Y, sin embargo, la síntesis europea original entre la unidad y la multiplicidad necesita de las dos componentes, que se conjugan en la nación. Ni la uniformización globalizadora ni —en el extremo opuesto— el pluralismo abigarrado y sin raíces en un mismo suelo pueden ser respuestas completas y adecuadas a los retos del presente. Ciertamente, ya en el siglo XX habían sido derrotadas las dos unilateralidades anteriores, que se hicieron notar respectivamente bajo las fórmulas del totalitarismo homogeneizante de los Estados hegemónicos y del anarquismo terrorista. Frente a estos dos extremos, los pilares de la unidad europea siguen estando, por un lado, en la sustantividad ontológica y en la insobornabilidad moral —al menos como ideal— que convienen universalmente a la persona y, por otro, en las instituciones particularizadasconforme a derecho instauradoras del orden internacional. Recíprocamente, el ámbito correlativo de lo plural resulta tanto del ejercicio responsable de la libertad individual y asociada como de la diversificación, materializada en expresiones culturales irreductibles, de los principios y valores ético jurídicos comunes. A ello se añade que una larga historia europea, jalonada de rutas proseguibles y de otras que se han revelado impracticables, acrecienta la solidaridad ante un futuro por ahora incógnito, acometido desde las peculiaridades de cada pueblo y nación.

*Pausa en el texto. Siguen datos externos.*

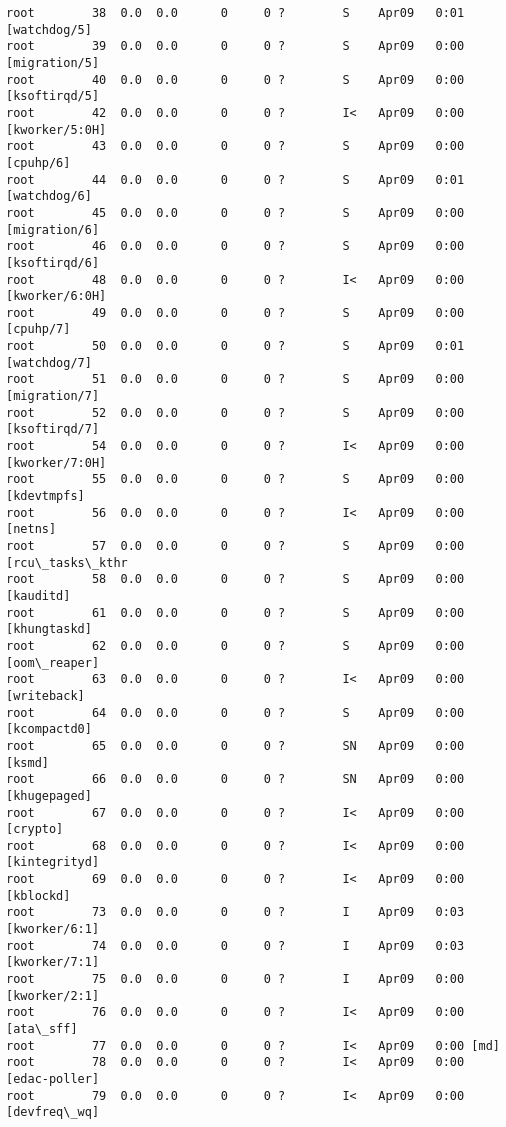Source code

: \documentclass[11pt]{article}
\begin{document}
\begin{Verbatim}[commandchars=\\\{\}]
root        38  0.0  0.0      0     0 ?        S    Apr09   0:01 [watchdog/5]
root        39  0.0  0.0      0     0 ?        S    Apr09   0:00 [migration/5]
root        40  0.0  0.0      0     0 ?        S    Apr09   0:00 [ksoftirqd/5]
root        42  0.0  0.0      0     0 ?        I<   Apr09   0:00 [kworker/5:0H]
root        43  0.0  0.0      0     0 ?        S    Apr09   0:00 [cpuhp/6]
root        44  0.0  0.0      0     0 ?        S    Apr09   0:01 [watchdog/6]
root        45  0.0  0.0      0     0 ?        S    Apr09   0:00 [migration/6]
root        46  0.0  0.0      0     0 ?        S    Apr09   0:00 [ksoftirqd/6]
root        48  0.0  0.0      0     0 ?        I<   Apr09   0:00 [kworker/6:0H]
root        49  0.0  0.0      0     0 ?        S    Apr09   0:00 [cpuhp/7]
root        50  0.0  0.0      0     0 ?        S    Apr09   0:01 [watchdog/7]
root        51  0.0  0.0      0     0 ?        S    Apr09   0:00 [migration/7]
root        52  0.0  0.0      0     0 ?        S    Apr09   0:00 [ksoftirqd/7]
root        54  0.0  0.0      0     0 ?        I<   Apr09   0:00 [kworker/7:0H]
root        55  0.0  0.0      0     0 ?        S    Apr09   0:00 [kdevtmpfs]
root        56  0.0  0.0      0     0 ?        I<   Apr09   0:00 [netns]
root        57  0.0  0.0      0     0 ?        S    Apr09   0:00 [rcu\_tasks\_kthr
root        58  0.0  0.0      0     0 ?        S    Apr09   0:00 [kauditd]
root        61  0.0  0.0      0     0 ?        S    Apr09   0:00 [khungtaskd]
root        62  0.0  0.0      0     0 ?        S    Apr09   0:00 [oom\_reaper]
root        63  0.0  0.0      0     0 ?        I<   Apr09   0:00 [writeback]
root        64  0.0  0.0      0     0 ?        S    Apr09   0:00 [kcompactd0]
root        65  0.0  0.0      0     0 ?        SN   Apr09   0:00 [ksmd]
root        66  0.0  0.0      0     0 ?        SN   Apr09   0:00 [khugepaged]
root        67  0.0  0.0      0     0 ?        I<   Apr09   0:00 [crypto]
root        68  0.0  0.0      0     0 ?        I<   Apr09   0:00 [kintegrityd]
root        69  0.0  0.0      0     0 ?        I<   Apr09   0:00 [kblockd]
root        73  0.0  0.0      0     0 ?        I    Apr09   0:03 [kworker/6:1]
root        74  0.0  0.0      0     0 ?        I    Apr09   0:03 [kworker/7:1]
root        75  0.0  0.0      0     0 ?        I    Apr09   0:00 [kworker/2:1]
root        76  0.0  0.0      0     0 ?        I<   Apr09   0:00 [ata\_sff]
root        77  0.0  0.0      0     0 ?        I<   Apr09   0:00 [md]
root        78  0.0  0.0      0     0 ?        I<   Apr09   0:00 [edac-poller]
root        79  0.0  0.0      0     0 ?        I<   Apr09   0:00 [devfreq\_wq]

\end{Verbatim}
\end{document}
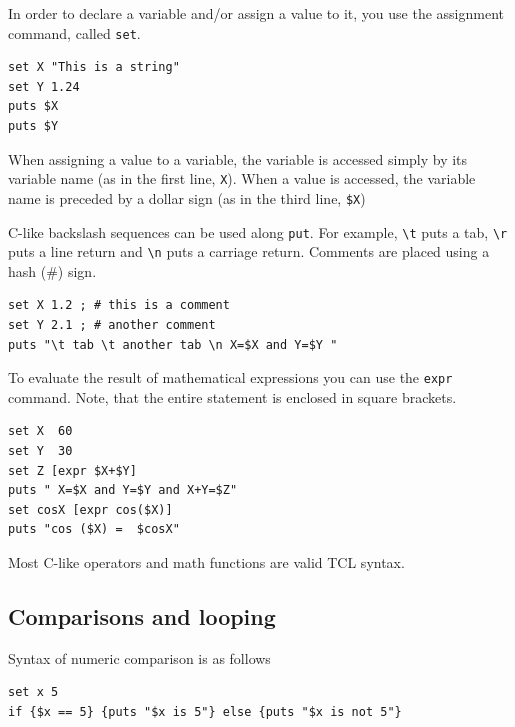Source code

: \documentclass[
paper=a4,                       %
fontsize=11pt,                  %
twoside,                        %
footsepline,                    %
headsepline,                    %
headinclude=false,              %
footinclude=false,              %
pagesize,                       %
]{scrartcl}
\begin{document}
\noindent In order to declare a variable and/or assign a value to it, you use the
assignment command, called \lstinline|set|.

{\small\vspace{0,2cm}
\begin{lstlisting}[numbers=none]
set X "This is a string"
set Y 1.24
puts $X
puts $Y
\end{lstlisting}\vspace{0,2cm}
} 

\noindent When assigning a value to a variable, the variable is accessed simply by its
variable name (as in the first line, \texttt{X}). When a value is accessed, the variable
name is preceded by a dollar sign (as in the third line, \texttt{\$X})

\noindent C-like backslash sequences can be used along \lstinline|put|. For example,
\texttt{\textbackslash{}t} puts a tab, \texttt{\textbackslash{}r} puts a line return and \texttt{\textbackslash{}n} puts a carriage
return. Comments are placed using a hash (\#) sign.

{\small\vspace{0,2cm}
\begin{lstlisting}[numbers=none]
set X 1.2 ;	# this is a comment
set Y 2.1 ;	# another comment
puts "\t tab \t another tab \n X=$X and Y=$Y "
\end{lstlisting}\vspace{0,2cm}
} 

\noindent To evaluate the result of mathematical expressions you can use the 
\lstinline|expr| command. Note, that the entire statement is enclosed in square brackets. 

{\small\vspace{0,2cm}
\begin{lstlisting}[numbers=none]
set X  60
set Y  30
set Z [expr $X+$Y]
puts " X=$X and Y=$Y and X+Y=$Z"
set cosX [expr cos($X)]
puts "cos ($X) =  $cosX"
\end{lstlisting}\vspace{0,2cm}
}

\noindent Most C-like operators and math functions are valid TCL syntax.

\subsection{Comparisons and looping}

Syntax of numeric comparison is as follows 

{\small\vspace{0,2cm}
\begin{lstlisting}[numbers=none]
set x 5
if {$x == 5} {puts "$x is 5"} else {puts "$x is not 5"}
\end{lstlisting}\vspace{0,2cm}
} 
      
\end{document}
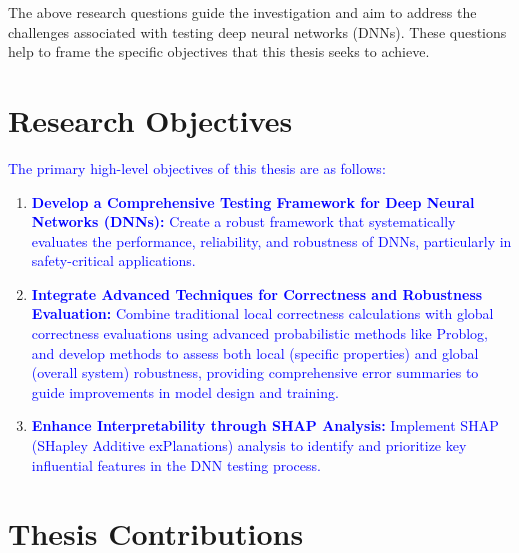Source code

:   \smallskip\noindent%
  The above research questions guide the investigation and aim to address the challenges associated with testing deep neural networks (DNNs). These questions help to frame the specific objectives that this thesis seeks to achieve. 
  
  \section{Research Objectives}
  
  \textcolor{blue}{The primary high-level objectives of this thesis are as follows:}
  
  \begin{enumerate}
    \item \textcolor{blue}{\textbf{Develop a Comprehensive Testing Framework for Deep Neural Networks (DNNs):}
    Create a robust framework that systematically evaluates the performance, reliability, and robustness of DNNs, particularly in safety-critical applications.}
    
    \item \textcolor{blue}{\textbf{Integrate Advanced Techniques for Correctness and Robustness Evaluation:}
    Combine traditional local correctness calculations with global correctness evaluations using advanced probabilistic methods like Problog, and develop methods to assess both local (specific properties) and global (overall system) robustness, providing comprehensive error summaries to guide improvements in model design and training.}
    
    \item \textcolor{blue}{\textbf{Enhance Interpretability through SHAP Analysis:}
    Implement SHAP (SHapley Additive exPlanations) analysis to identify and prioritize key influential features in the DNN testing process.}
    
\end{enumerate}


\section{Thesis Contributions}\hypertarget{contributions}{}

La razón de esta necesidad de síntesis está en que no es posible desarrollar responsablemente un proyecto nacional sin la adhesión concomitante y más comprehensiva al proyecto europeo, del cual se nutren las voluntades nacionales particulares, que se han labrado en el intercambio mutuo. Ya sea como rebelión frente a un orden instituido en términos fijistas, ya como creación e injerto de nuevos mundos, ya como resistencia a ser engullidos por civilizaciones foráneas…, en todo caso la unidad europea ha actuado bajo estas y otras formas sobre sus variantes nacionales. También el ejercicio de la crítica frente a los abusos y excesos en las confrontaciones internas o en la aventura de la colonización procede del acervo europeo unificante de la razón ético-científica, única que puede hacer justicia o justi-ficar: las justificaciones aportadas por la razón son las que miden las realizaciones contingentes y parciales por el rasero de la dignidad universal de todos los hombres. Por ello, cualquier espacio de autodeterminación nacional se delimita en el conjunto integrador proporcionado por la matriz europea, análogamente a como no es viable el ejercicio de la libertad personal si no es en coexistencia con las otras libertades personales y en el horizonte abarcante del bien común, que siempre rebasa los actos particulares de autodeterminación, sin dejar por ello de incluirlos.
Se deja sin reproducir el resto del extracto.